同一労働・同一賃金!と政府が大声を上げて
早く実行せよと、経済界に働きかけているが、なかなか実行されない。
そのリアルな現実を描いた演劇である。
重い社会風刺にはせず、軽いタッチで現実にある
奥深いものを描こうとする姿勢に好感がもてる。
舞台はコールセンターの休憩室。
ある大手企業から外注され、コールセンターの業務を一手に引き受ける会社で働く人たちが登場する。
(いわゆる大手企業の下請け業務)
ここで働く人の中に
本社とここのコールセンターを行き来するマネージャー(小寺悠介・青年団)がいる。
彼は横文字を乱発し、きれいごとを並べ立てながらも、
同時に派遣社員やアルバイトを厳しく管理しようとする。
彼自身は実際にお客様に直接対応するコールセンターでの
現場仕事をしたことがないらしく、現場の機微はわからない。
だが、本社のいいつけを守って、とにかくきちんとマネジメントして
会社の風土を作っていくのが彼のミッションだと思っている。
現場の意識を上げるためにPCの横に標語を書いたものを貼りだそう。
その文言は「プロの仕事をしよう!私たちは本当のプロだから、お客様のために!誠意を尽くそう!」
のようなもの。

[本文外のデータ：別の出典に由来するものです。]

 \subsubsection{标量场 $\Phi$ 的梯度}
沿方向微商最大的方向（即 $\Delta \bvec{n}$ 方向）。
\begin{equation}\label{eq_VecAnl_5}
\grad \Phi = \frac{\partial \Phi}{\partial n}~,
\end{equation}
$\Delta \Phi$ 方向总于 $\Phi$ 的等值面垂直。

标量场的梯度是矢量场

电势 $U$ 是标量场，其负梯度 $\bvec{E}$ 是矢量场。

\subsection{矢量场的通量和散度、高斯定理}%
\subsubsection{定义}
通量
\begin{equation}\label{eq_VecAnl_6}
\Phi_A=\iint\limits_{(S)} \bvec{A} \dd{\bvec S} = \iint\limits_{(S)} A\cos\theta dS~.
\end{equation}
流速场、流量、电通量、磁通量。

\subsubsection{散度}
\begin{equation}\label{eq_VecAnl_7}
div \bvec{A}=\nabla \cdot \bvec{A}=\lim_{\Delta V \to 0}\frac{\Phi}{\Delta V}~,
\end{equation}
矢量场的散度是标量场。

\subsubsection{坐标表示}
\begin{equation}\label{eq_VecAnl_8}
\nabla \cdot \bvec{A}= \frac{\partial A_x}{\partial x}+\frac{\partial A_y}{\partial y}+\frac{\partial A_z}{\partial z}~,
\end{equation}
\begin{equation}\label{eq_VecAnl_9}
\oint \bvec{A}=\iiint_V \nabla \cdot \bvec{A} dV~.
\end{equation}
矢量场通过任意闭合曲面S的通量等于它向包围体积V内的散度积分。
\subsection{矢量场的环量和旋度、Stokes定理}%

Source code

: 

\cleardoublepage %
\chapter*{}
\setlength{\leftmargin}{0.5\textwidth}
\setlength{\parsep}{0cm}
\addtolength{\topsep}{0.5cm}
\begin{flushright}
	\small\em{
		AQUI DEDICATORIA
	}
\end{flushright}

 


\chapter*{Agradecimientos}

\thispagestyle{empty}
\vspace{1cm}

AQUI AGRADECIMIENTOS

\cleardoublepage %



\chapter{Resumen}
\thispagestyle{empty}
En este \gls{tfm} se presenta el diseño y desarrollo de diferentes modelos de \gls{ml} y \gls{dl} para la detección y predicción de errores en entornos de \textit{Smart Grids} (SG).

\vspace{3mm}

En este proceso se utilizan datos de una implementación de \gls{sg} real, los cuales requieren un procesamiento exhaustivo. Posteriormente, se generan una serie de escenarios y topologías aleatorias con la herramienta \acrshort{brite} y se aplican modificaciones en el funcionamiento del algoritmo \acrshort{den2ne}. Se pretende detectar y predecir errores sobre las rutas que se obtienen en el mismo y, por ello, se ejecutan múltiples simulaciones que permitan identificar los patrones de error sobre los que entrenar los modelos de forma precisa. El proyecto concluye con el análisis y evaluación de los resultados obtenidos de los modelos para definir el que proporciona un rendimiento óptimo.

そのアイデアを出すためにマネージャーは正社員を集めて会議をする。
この現場で働く正社員たち(浜野隆之・下井草演劇研究舎&木崎友紀子・青年団)は、
あまり仕事が出来る人たちではなく、
現場では、優秀なアルバイト(伊藤毅・青年団)におんぶに抱っこ状態。
そのアルバイトの男性がいろんな仕組みを作って実作業を回している。
さらに、その他のバイト社員(植浦菜保子)、(岩井由紀子・青年団)(黒田圭・絶対安全ピン)
そしてパートの主婦(石川彰子・青年団)。
石川は実際に臨月が近いのだろう!大きなおなかで登場して、
それもまたある種のリアリティを与えてくれる。
人手不足が社会問題になっている今、
日本でも実際に外国人労働者を受けいれる会社が増えている。
英語を主体とした欧米企業のコールセンターなどは
もう何年も前からインドやフィリピンなどにある会社に業務全体を委託している。
人件費を安くして、その差額を商品の値引きなどとして還元し、
その激安商品を売って、企業は利益を得るというような仕組みが現実。
資本主義が成長を基本とした考え方に基づいて運用されている限りこの構造は変わらない。
同じ仕事をしていても賃金格差があるのならば、
何かを思うのは当たり前なこと。
その構造自体を変えていかないと、どこかに不満は溜まっていくだけだ。
みんなが幸せになるのは、成長が続いている時だけであり(日本では高度経済成長時代)、
その後、確実に現在の体制のままであれば、格差は拡がる。
トマ・ピケティが予言していたことがもう現実に起き始めてている。
その時に、私たちはどのように生きて行けば
満足感をもって暮らしていくことができ
幸せと感じられるのか?
「それは、どこにありますか?」
と作・演出の笠島清剛(青年団)に舞台を通して
問われているように思えてならなかった。
上演時間80分。7月1日まで。